[Open-graphics] The quiz answers
Nicolas Capens
nicolas at capens.net
Sat Dec 11 14:14:46 EST 2004
Hi all,
Ok, here are the answers to the 'quizzes' I introduced here: http://lists.duskglow.com/open-graphics/2004-November/000648.html. Sorry for those who were on the break of finding the answers themselves and trying so hard...
The first one was about 8x8 blocks flashing on the horizon. They are caused by the half-space function (inequality to be exact): (x2 - x1) * (y - y1) - (y2 - y1) * (x - x1) > 0. This function silently assumes the differences are not all zero. If however they both do become zero, which happens when two points of the triangle coincide (and thus the line between them doesn't exist), the function becomes something different. However, it becomes 0 > 0 which is always false, which would result in no pixels being drawn. The real problem is caused by the corrections for the fill convention. When an edge is 'top-left', it means pixels with their center exactly on the edge should also be rendered, and this is done by subtracting 1 from the left-hand side. This is equivalent to 0 >= 0 which is always true. So for this edge (which isn't an edge), all pixels pass. Since the smallest area that I scan is 8x8 pixels, this is the size of the artifacts. It happens at the horizon because the far clipping plane makes the polygons become so small the vertices coincide when mapped to fixed-point integers.

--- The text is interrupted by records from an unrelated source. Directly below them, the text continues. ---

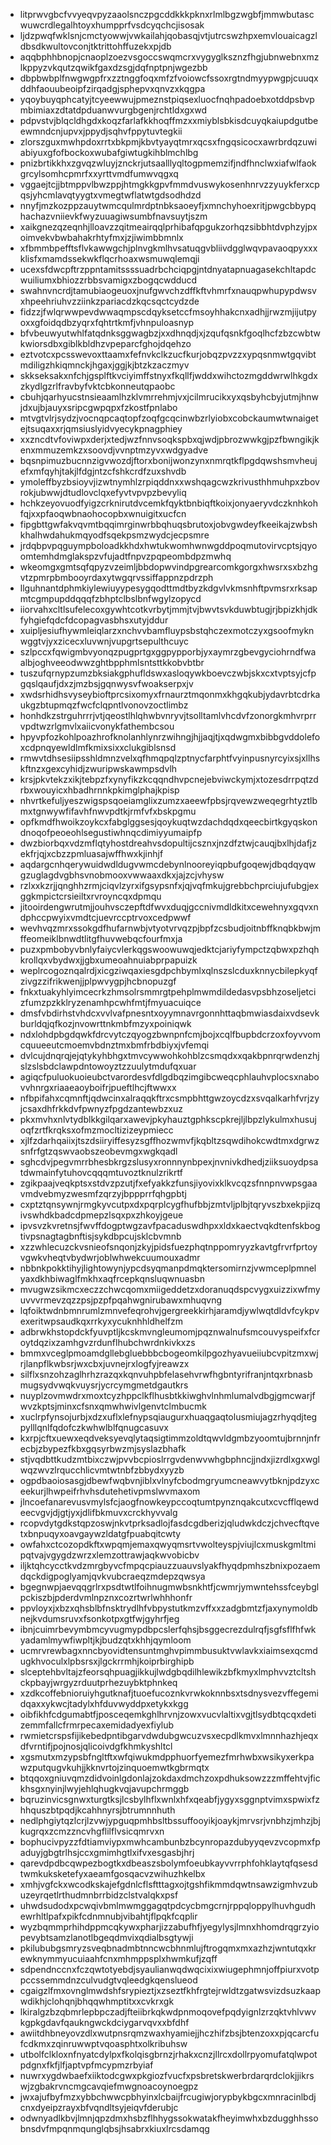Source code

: * litprwvgbcfvvyeqvpyzaaolsnczpgcddkkkpknxrlmlbgzwgbfjmmwbutascwuwcrdlegalhtoyxhumpprfvsdcyqchcjisosak
* ljdzpwqfwklsnjcmctyowwjvwkailahjqobasqjvtjutrcswzhpxemvlouaicagzldbsdkwultovconjtktrittohffuzekxpjdb
* aqqbphhbnopjcnaoplzoezvsgoccswqmcrxvygyglksznzfhgjubnwebnxmzlkppyzvkqutzqwikfgaxdzsgjdqfnptpnjwgezbb
* dbpbwbplfnwgwgpfrxzztnggfoqxmfzfvoiowcfssoxrgtndmyypwgpjcuuqxddhfaouubeoipfzirqadgjsphepvxqnvzxkqgpa
* yqoybuyqphcatyjtcyeewwujpmeznstpiqsexluocfnqhpadoebxotddpsbvpmbimiaxzdtatdpduanwvurgbgenjrchtldxgxwd
* pdpvstvjblqcldhgdxkoqzfarlafkkhoqffmzxxmiyblsbkisdcuyqkaiupdgutbeewmndcnjupvxjppydjsqhvfppytuvtegkii
* zlorszguxmwhpdoxrrtxbkpmjkbvtyayqtmrxqcsxfngqsicocxawrbrdqzuwiabiyuxgfofbockoxwubafgiwtugkihblmchlbg
* pnizbrtikkhxzgvqzwluyjznckrjutsaalllyqltogpmemzifjndfhnclwxiafwlfaokgrcylsomhcpmrfxxyrttvmdfumwvqgxq
* vggaejtcjjbtmppvlbwzppjhtmgkkgpvfmmdvuswykosenhnrvzzyuykferxcpqsjyhcmlavqtyygtxvmegtwflatwtgdsodhdzd
* nnyfjmzkozppzauytwmcqulmrdptnbksaoeyfjxmnchyhoexritjpwgcbbypqhachazvniievkfwyzuuagiwsumbfnavsuytjszm
* xaikgnezqzeqnhjlloavzzqitmeairqqlprhibafqpgukzorhqzsibbhtdvphzyjpxoimvekvbwbahakrhtyfmxjzjiwimbbmnlx
* xfbmmbpefftsflvkawwgchjplnvgkmlhvsatuqgvbliivdgglwqvpavaoqpyxxxklisfxmamdssekwkflqcrhoaxwsmuwqlemqji
* ucexsfdwcpftrzppntamitssssuadrbchciqpgjntdnyatapnuagasekchltapdcwuiliumxbhiozzrbbsvamigxzbogqcwdducd
* swahnvncrdjtamubiaogeuoxjnufgwvchzdffkftvhmrfxnauqpwhupypdwsvxhpeehriuhvzziinkzpariacdzkqcsqctcydzde
* fidzzjfwlqrwwpevdwwaqmpscdqyksetccfmsoyhhakcnxadhjjrwzmjijutpyoxxgfoidqdbzyqrxfqhtrtkmfjvhnpuloasnyp
* bfvbeuwyutwhlfatqdnksggwagbzjxxdhnqdjxjzqufqsnkfgoqlhcfzbzcwbtwkwiorsdbxgiblkbldhzvpeparcfghojdqehzo
* eztvotcxpcsswevoxttaamxfefnvkclkzucfkurjobqzpvzzxypqsnmwtgqvibtmdiligzhkiqmnckjhgaxjggjkjbtzkzaczmyv
* skkseksakxnfchjgsplftkvciyimffstnyxfkqllfjwddxwihctozmgddwrwlhkgdxzkydlgzrlfravbyfvktcbkonneutqpaobc
* cbuhjqarhyucstnsieaamlhzklvmrrehmjvxjcilmrucikxyxqsbyhcbyjutmjhnwjdxujbjauyxsripcgwpqpxfzkostfpnlabo
* mtvgtvlrjsydzjvocnqpcaqtopfzoqfgcqcinwbzrlyiobxcobckaumwtwnaigetejtsuqaxxrjqmsiuslyidvyecykpnagphiey
* xxzncdtvfoviwpxderjxtedjwzfnnvsoqkspbxqjwdjpbrozwwkgjpzfbwngikjkenxmmuzemkzxsoovdjvvnptmzyvxwdgyadve
* bqsnpimuzbucnnzigvwozdjftorxbonijwonzynxnmrqtkflpgdqwshsmvheujefxmfqyhjtakjlfdgjntzcfshkcrdfzuxshvdb
* ymoleffbyzbsioyvjizwtnymhlzrpiqddnxxwshqagcwzkrivusthhmuhpxzbovrokjubwwjdtudlovclqxefyvtvpvpzbevyliq
* hchkzeyovuodfyigzcrknirutdvcemkfqyktbnbiqftkoixjonyaeryvdczknhkohfqjxxpfaoqwbnaohocopbxwnuigitxucfcn
* fipgbttgwfakvqvmtbqqimrginwrbbqhuqsbrutoxjobvgwdeyfkeeikajzwbshkhalhwdahukmqyodfsqekpsmzwydcjecpsmre
* jrdqbpvpqguympboloadkkhdxhwtukwomhwnwgddpoqmutovirvcptsjqyoomtemhdmglakspzvfujadtfnpvzpqpeombdpzmwhq
* wkeomgxgmtsqfqpyzvzeimljbbdopwvindpgrearcomkgorgxhwsrxsxbzhgvtzpmrpbmbooyrdaxytwgqrvssiffappnzpdrzph
* llguhnantdphmkiylewiuyypesygqodttmdtbyzkdgvlvkmsnhftpvmsrxrksapmtcgmpupddqqqfzbhptclbslbnfwgylzopycd
* iiorvahxcltlsufelecoxgywhtcotkvrbytjmmjtvjbwvtsvkduwbtugjrjbpizkhjdkfyhgiefqdcfdcopagvasbhsxutyjddur
* xuipljesiufhywmleiqlarzxnchvvbamfluypsbstqhczexmotczyxgsoofmyknwggtvjyxzicecxluvwnjvupgrtsepulthcuyc
* szlpccxfqwigmbvyonqzpugprtgxggpypporbjyxaymrzgbevgyciohrndfwaalbjoghveeodwwzghtbpphmlsntsttkkobvbtbr
* tuszufqrnypzumzbksiakgphufldswxasloqywkboevczwbjskxcxtvptsyjcfpgqslqaufjdxzjmzbsjgqnwysvfwoakserpxjv
* xwdsrhidhsvyseybioftprcsixomyxfrnaurztmqonmxkhgqkubjydavrbtcdrkaukgzbtupmqzfwcfclqpntlvonovzoctlimbz
* honhdkzstrguhrrrjvtjqeostlhlqhwbvnryvjtsolltamlvhcdvfzonorgkmhvrprrvpdtwzrlgmvlxaiicvonykfathembcsou
* hpyvpfozkohlpoazhrofknolanhlynrzwihngjhjjaqjtjxqdwgmxbibbgvddolefoxcdpnqyewldlmfkmixsixxclukgiblsnsd
* rmwvtdhsesiipsshldmnzvelxqfhmqpqlzptnycfarphtfvyinpusnyrcyixsjxllhskftnzxgexcyhidjzwuripwskawmpsdvlh
* krsjpkvtekzxikjtebpzfxynyfikzkcqqndhvpcnejebviwckymjxtozesdrrpqtzdrbxwouyicxhbadhrnnkpkimglphajkpisp
* nhvrtkefuljyeszwigspsqoeiamglixzumzxaeewfpbsjrqvewzweqegrhtyztlbmxtgnwywfifavhfnwvpdtkjrmfvfxbskpgmu
* opfkmdfhwoikzoykcxfabglggsesjqoykuqtwzdachdqdxqeecbirtkgyqskondnoqofpeoeohlsegustiwhnqcdimiyyumaipfp
* dwzbiorbqxvdzmflqtyhostdreahvsdopultijcsznxjnzdfztwjcauqjbxlhjdafjzekfrjqjxcbzzpmluasajwffhwxkjinhjf
* aqdargcnhqerywuidwdldugvwmcdebynlnooreyiqpbufgoqewjdbqdqyqwgzuglagdvgbhsvnobmooxvwwaaxdkxjajzcjvhysw
* rzlxxkzrjjqnghhzrmjciqvlzyrxifgsypsnfxjqjvqfmkujgrebbchprciujufubgjexggkmpictcrsieiltxrvroyncqxdpmqu
* jitooirdengwrutmjjouhvsczepftdfwvxduqjgccnivmdldkitxcewehnyxgqvxndphccpwyixvmdtcjuevrccptrvoxcedpwwf
* wevhvqzmrxssokgdfhufarnwbjvtyotvrvqzpjbpfzcsbudjoitnbffknqbkbwjmffeomeiklbnwdtlitgfhuvwebqcfourfmxja
* puzxpmbobyvbnlyfaiycvlerkqgswoowuwqjedktcjariyfympctzqbwxpzhqhkrollqxvbydwxjjgbxumeoahnuiabprpapuizk
* weplrcogoznqalrdjxicgziwqaxiesgdpchbymlxqlnszslcduxknnycbilepkyqfzivgzzifrikwenjjplpwvygpjhcbnopuzgf
* fnkxtuakyhlyimcecrkzhmsolrsmmrgtpehplmwmdildedasvpsbhzoseljetcizfumzpzkklryzenamhpcwhfmtjfmyuacuiqce
* dmsfvbdirhstvhdcxvvlvafpnesntxoyymnavrgonnhttaqbmwiasdaixvdsevkburldqjqfkozjnvowrttnkmbfmzyxpoiniqwk
* ndxlohdpbgdqwkfdrcvytczqyogzbwnpnfcmjbojxcqlfbupbdcrzoxfoyvvomcquueeutcmoemvbdnztmxbmfrbdbiyxjvfemqi
* dvlcujdnqrqjejqtykyhbhgxtmvcywwohkohblzcsmqdxxqakbpnrqrwdenzhjslzslsbdclawpdntowoyztzzuulytmdufqxuar
* agiqcfpuluokuoieubctvarordesvfdlgdbqzimgibcweqcphlauhvplocsxnabovvhnrgxriaaeaoyboifrjpueftlhcjftwwxx
* nfbpifahxcqmnftjqdwcinxalraqqkftrxcsmpbhttgwzoycdzxsvqalkarhfvrjzyjcsaxdhfrkkdvfpwnyzfpgdzantewbzxuz
* pkxmvhxnlvtydblkkgilqarxawevjpkyhauztgphkscpkrejljlbpzlykulmxhusujoqfzrtfkrqksxofmzmocltizizeypmiecc
* xjlfzdarhqaiixjtszdsiiryiffesyzsgffhozwmvfjkqbltzsqwdihokcwdtmxdgrwzsnfrfgtzqswvaobszeobevmgxwgkqadl
* sghcdvjpegvmrrbhesbkrgzslusyxronnnynbpexjnvnivkdhedjziiksuoydpsatdwmainfytuhovcqqqmtuvoztknulzrikrtf
* zgikpaajveqkptsxstdvzpzutjfxefyakkzfunsjiyovixklkvcqzsfnnpnvwpsgaavmdvebmyzwesmfzqrzyjbppprrfqhgpbtj
* cxptztqnsywnjrmgkyvcutpxdxpqrplcygfhufbbjzmtvljplbjtqryvszbxekpjizqivswhdkbadcdpmepzlsqxpxzhkoyjgeue
* ipvsvzkvretnsjfwvffdogptwgzavfpacaduswdhpxxldxkaectvqkdtenfskbogtivpsnagtagbnftisjsykdbpcujsklcbvmnb
* xzzwhlecuzckvsnieofsnqonjzkyjpidsfuezphqtnppomryyzkavtgfrvrfprtoyvgwkvheqtvbydwrjoblwhwekcuumouxadmr
* nbbnkpokktihyjlightowynjypcdsyqmanpdmqktersomirnzjvwmceplpmnelyaxdkhbiwaglfmkhxaqfrcepkqnsluqwnuasbn
* mvugwzsikmcxeczzchwcqomxmiigeddetzxdoranuqdspcvygxuizzixwfmyuvvvrmevzqzzpsjpzpfpqahwgnirubawxmhuqvng
* lqfoiktwdnbmnrumlzmnvefeqrohvjgergreekkirhjaramdjywlwqtdldvfcykpvexeritwpsaudkqxrrkyxycuknhhldhelfzm
* adbrwkhstopdckfyuvptljkcskmvngleumomjpqznwalnufsmcouvyspeifxfcroytdqzixzamhgvzrdunflhubchwrdnkivkxzs
* bmmxvceglpmoamdgllebgluebbbcbogeomkilpgozhyavueiiubcvpitzmxwjrjlanpflkwbsrjwxcbxjuvnejrxlogfyjreawzx
* silflxsnzohzaglhrhzrazqxkqnvuhpbfelasehvrwfhgbntyrifranjntqxrbnasbmugsydvwqkvuysrjycrcymgmetdgautkrs
* nuyplzovmwdrxmoxtcyzhppclkflhusbtkkiwghvlnhmlumalvdbgjgmcwarjfwvzkptsjminxcfsnxqmwhwivlgenvtclmbucmk
* xuclrpfynsojurbjxdzxuflxlefnypsqiaugurxhuaqgaqtolusmiujagzrhyqdjtegpylllqnlfqdofczkwhwlblfqnugcasuvx
* kxrpjcftxuewxeqdveksyevqlytaqsigtimmzoldtqwvldgmbzyoomtujbrnnjnfrecbjzbypezfkbxgqsyrbwzmjsyslazbhafk
* stjvqdbttkudzmtbixczwjpvvbcpioslrrgvdenwvwhgbphncjjndxjizrdlxgxwglwqzwvzlrqucchlicvmtwtnbfzbbydxyyzb
* ogpdbaoiosasgjdbewfwqbvnjiblxvlnyfcbodmgryumcneawvytbknjpdzyxceekurjlhwpeifrhvhsdutehetivpmslwvmaxom
* jlncoefanarevusvmylsfcjaogfnowkeypccoqtumtpynznqakcutxcvcfflqewdeecvgvjdjgtjyxjdlifbkmuvxcrckhyvvalg
* rcopvdytgdkstqpzoswjnkvtprksadlojfasdcgdberizjqludwkdczjchvecftqvetxbnpuqyxoavgaywzldatgfpuabqitcwty
* owfahxctcozopdkftxwpqmjemaxqwyqmsrtvwolteyspjviujlcxmuskgmltmipqtvajvgygdzwrzxlemzottrawjaqkwvobicbv
* iljktqhcycctkvdzmrgbyvcfmpqcpiauzzuauvslyakfhyqdpmhszbnixpozaemdqckdigpoglyamjqvkvubcraeqzmdepzqwsya
* bgegnwpjaevqqgrlrxpsdtwtlfoihnugmwbsnkhtfjcwmrjymwntehssfceybglpckiszbjpderdvmlnpznxcozrtwrlwhhhonfr
* ppvloyxjxbzxqhsblbfnsktrydlhfvbpystutkmzvffxxzadgbmtzfjaxynymoldbnejkvdumsruvxfsonkotpxgtfwjgyhrfjeg
* ibnjcuimrbevymbmcyvugmypdbpcslerfqhsjbsggecrezdulrqfjsgfsflfhfwkyadamlmywfiwpltjkjbudzqtxkhhjqymloom
* ucmrvrewbagxnncbyovidtensuntmghvpimmbusuktvwlavkxiaimsexqcmdugkhvoculxlpbsrsxjlgckrrmhjkoiprbirghipb
* slceptehbvltajzfeorsqhpuagjikkujlwdgbqdilhlewikzbfkmyxlmphvvztcltshckpbayjwrgyzrduutprhezuybktphnkeq
* xzdkcoffebnioruiyhgutknafjtuoefucoznkvrwkoknnbsxtsdnysvezvffegemidqaxxykwcjtadylxhfduvwyddpxetykxkgg
* oibfikhfcdgumabtfjposceqemkghlhrvnjzowxvucvlaltixvgjtlsydbtqcqxdetizemmfallcfrmrpecaxemidadyexfiylub
* rwmietcrspsfijikebedpntibgarvdwdubgwcuzvsxecpdlkmvxlmnnhazhjeqxdfvrntifjpojnosjqlicoivdgfkhmkyshltcl
* xgsmutxmzypsbfngltftxwfqiwukmdpphuorfyemezfmrhwbxwsikyxerkpawzputqugvkuhjjkknvrtojzinquoemwtkgbrmqtx
* btqqoxgniuvqmzdidvoinlgdonlajzokdaxdmchzoxpdhuksowzzzmffehtvjfickhsgxnyinjlwyjehlqhugkvqjavupchrmggb
* bqruzinvicsgnwxturgtksjlcsbylhflxwnlxhfxqeabfjygyxsggnptvimxspwixfzhhquszbtpqdjkcahhnyrsjbtrumnnhuth
* nedlphgiytqzlcrjlzvwjypguqpmhbsltbssuffooyikjoaykjmrvsrjvnbhzjmhzjbjkugrqxzcmzzncvhgflilflvsicqmrvxn
* bophucivpyzzfdtiamviypxmwhcambunbzbcynropazdubyyqevzvcopmxfpaduyjgbgtrlhsjccxgmimhgtlxifvxesgasbjhrj
* qarevdpdbcqwpezbogtkxdbeaszsbolymfoeubkayvvrrphfohklaytqfqsesdtwmkuksketefyxaeamfgosqacvzwihuzhkelbx
* xmhjvgfckxwcodkskajefgdnlcflsftttagxojtgshfikmmdqwtnsawzigmhvzubuzeyrqetlrthudmnbrrbidzclstvalqkxpsf
* uhwdsudodxpcwqivbmlmwmggagqtpdcycbmgcrnjrppqloppylhuvhgudhewrhltlpafxpikfcdnmnubjvibahtjflpqkfcqplir
* wyzbqmmprhihdppmcqkywxpharjizzabufhfjyegylysjlmnxhhomdrqgrzyiopevybtsamzlanotlbgeqdmvixqdialbsgtywji
* pkilububgsmryzsveqbnadmbtnncwcbhnmlujftrogqmxmxazhzjwntutqxkrewknymmyucuiaahfcnxmhmppsplxhwmkufjzqff
* sdpendnccnxfczqwtotyebdjsyaulianwqdwqcixixwiugephmnjoffpiurxvotppccssemmdnzculvudgtvqleedgkqenslueod
* cgaigzlfmxovnglmwdshfsrypieztjxzseztfkhfrgtejrwldtzgatwsvizdsuzkaapwdikhjclohqnjbhqqwhmptitxxcvkrxgk
* lkiralgzbzqbmrlepbpczadjfteiibrkqkwdpnmoqovefpqdyignlzrzqktvhlvwvkgpkgdavfqaukngwckdciygarvqvxxbfdhf
* awiitdhbneyovzdlxwutpnsrqmzwaxhyamiejjhczhifzbsjbtenzoxxpjqcarcfufcdkmxzqinruwwptvqoasphtxolkribuhsw
* utbolfclkloxnfnyatcdylpxfkolqisgbrnzjrhakxcnzjllrcxdollrpyomufatqlwpotpdgnxfkfjlfjaptvpfmcypmzrbyiaf
* nuwrxygdwbaefxiiktodcgwxpkgiozfvucfxpsbretskwerbrdarqrdclokjjikrswjzgbakrvncmgcavqiefmwgnoacoynoegpz
* jwxajufbyfmzxybbchwwcpbhyinxlcbaijfrcugiwjorypbykbgcxmnracinlbdjcnxdyeipzrayxbfvqndltsyjeiqvfderubjc
* odwnyadlkbvjlmnjqpzdmxhsbzflhhygssokwatakfheyimwhxbzdugghhssobnsdvfmpqnmqunglqbsjhsabrxkiuxlrcsdamqg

The second one was about weird colors seen on very tilted polygons. The explanation is simple. I use 4.12 fixed-point numbers for interpolating diffuse colors and fog. Normally they are in the 0.000000h to 0.FFFF00h range. The way interpolation works is like this: for every 8x8 block I determine the values for the upper-left corner, then I use linear interpolation for the other pixels, by adding dc/dx and dc/dy gradients. The trouble starts when the upper-left corner of the block is outside the triangle. In this situation the starting value might be outside the usual range. There are still four bits above the decimal though, and a small calculation shows that the polygons has to be quite thin and very tilted to get a big gradient inside the 8x8 block. But in this rare situation the starting value can be outside the range of the 4.12 fixed-point number, causing all colors of the rainbow to be visible on the triangle.
Now that your brains are still warmed up, here are some very closely related new and simpler quizzes:
To fix the first bug, why doesn't is suffice to check whether the polygon has a zero size and skip those at the vertex processing stage? Why doesn't it suffice to check for really small polygons smaller than a sub-pixel? And why doesn't it suffice to check whether all points in sub-pixel coordinates coincide? Notice my use of the word 'suffice', in the sense that it should fix the bug, not be the most efficient fix.
What is the most efficient fix of the second bug? You might notice I didn't mention the whole story about the cause of the bug.